Phase 5. optimize design: Finally, we call the optimize design procedure for each of the N solutions obtained in the last phase. This simple procedure attempts to further reduce system cost by minimizing (i) bus speeds, (ii) arbitration scheme implementation cost and (iii) fix OO buffer sizes. The procedure first iterates over the busses in a solution, reducing the bus speed to the lowest possible allowed, simulating the design to ensure that no performance constraints are violated. Similarly, the procedure attempts to iteratively replace an arbitration scheme which is more expensive to implement (e.g. TDMA/RR) with one which is less expensive to implement (e.g. a static priority based scheme with priorities assigned depending on bandwidth requirements) at each SAP. Finally we fix the OO buffer sizes wherever applicable to the maximum number of buffers used during simulation of the application, if the number is less than the maximum allowed buffer size.

### 6 Case Studies

We applied the *COSMECA* approach to four industrial strength MPSoC applications – PYTHON, SIRIUS, VIPER2 and HNET8 – from the networking domain. PYTHON and SIRIUS are variants of existing industrial strength designs, VIPER2 and HNET8 are larger systems which have been derived from the next generation of MPSoC applications currently in development. Table 1 shows the number of components in each of these applications, after HW/SW partitioning.
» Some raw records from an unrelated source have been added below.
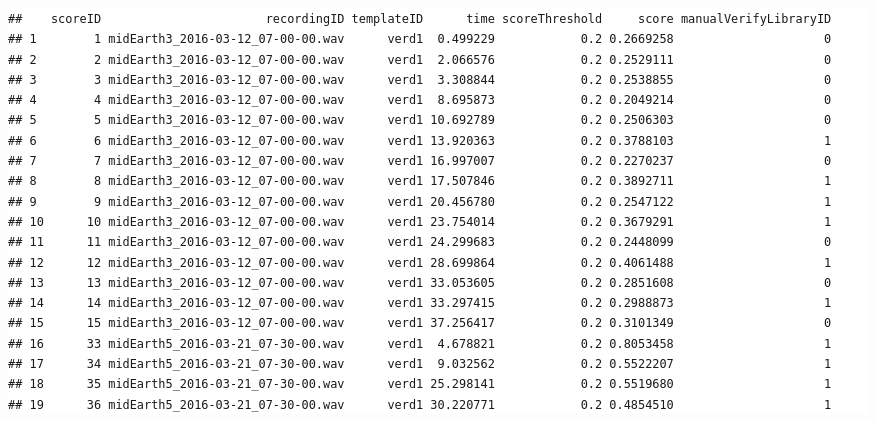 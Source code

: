     ##    scoreID                       recordingID templateID      time scoreThreshold     score manualVerifyLibraryID
    ## 1        1 midEarth3_2016-03-12_07-00-00.wav      verd1  0.499229            0.2 0.2669258                     0
    ## 2        2 midEarth3_2016-03-12_07-00-00.wav      verd1  2.066576            0.2 0.2529111                     0
    ## 3        3 midEarth3_2016-03-12_07-00-00.wav      verd1  3.308844            0.2 0.2538855                     0
    ## 4        4 midEarth3_2016-03-12_07-00-00.wav      verd1  8.695873            0.2 0.2049214                     0
    ## 5        5 midEarth3_2016-03-12_07-00-00.wav      verd1 10.692789            0.2 0.2506303                     0
    ## 6        6 midEarth3_2016-03-12_07-00-00.wav      verd1 13.920363            0.2 0.3788103                     1
    ## 7        7 midEarth3_2016-03-12_07-00-00.wav      verd1 16.997007            0.2 0.2270237                     0
    ## 8        8 midEarth3_2016-03-12_07-00-00.wav      verd1 17.507846            0.2 0.3892711                     1
    ## 9        9 midEarth3_2016-03-12_07-00-00.wav      verd1 20.456780            0.2 0.2547122                     1
    ## 10      10 midEarth3_2016-03-12_07-00-00.wav      verd1 23.754014            0.2 0.3679291                     1
    ## 11      11 midEarth3_2016-03-12_07-00-00.wav      verd1 24.299683            0.2 0.2448099                     0
    ## 12      12 midEarth3_2016-03-12_07-00-00.wav      verd1 28.699864            0.2 0.4061488                     1
    ## 13      13 midEarth3_2016-03-12_07-00-00.wav      verd1 33.053605            0.2 0.2851608                     0
    ## 14      14 midEarth3_2016-03-12_07-00-00.wav      verd1 33.297415            0.2 0.2988873                     1
    ## 15      15 midEarth3_2016-03-12_07-00-00.wav      verd1 37.256417            0.2 0.3101349                     0
    ## 16      33 midEarth5_2016-03-21_07-30-00.wav      verd1  4.678821            0.2 0.8053458                     1
    ## 17      34 midEarth5_2016-03-21_07-30-00.wav      verd1  9.032562            0.2 0.5522207                     1
    ## 18      35 midEarth5_2016-03-21_07-30-00.wav      verd1 25.298141            0.2 0.5519680                     1
    ## 19      36 midEarth5_2016-03-21_07-30-00.wav      verd1 30.220771            0.2 0.4854510                     1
Note that the *Masters* column includes the processors in the design, while the *Slaves* column does not include the memory blocks, which will be co-synthesized with the communication architecture later.

| Table 1. Core distribution in MPSoC applicatio |
|------------------------------------------------|
|------------------------------------------------|

| Applications | Processors | Masters | Slaves |
|--------------|------------|---------|--------|
| PYTHON       | 2          | 3       | 8      |
| SIRIUS       | 3          | 5       | 10     |
| VIPER2       | 5          | 7       | 14     |
| HNET8        | 8          | 13      | 17     |



Fig. 8 PYTHON Communication Throughput Graph (CTG)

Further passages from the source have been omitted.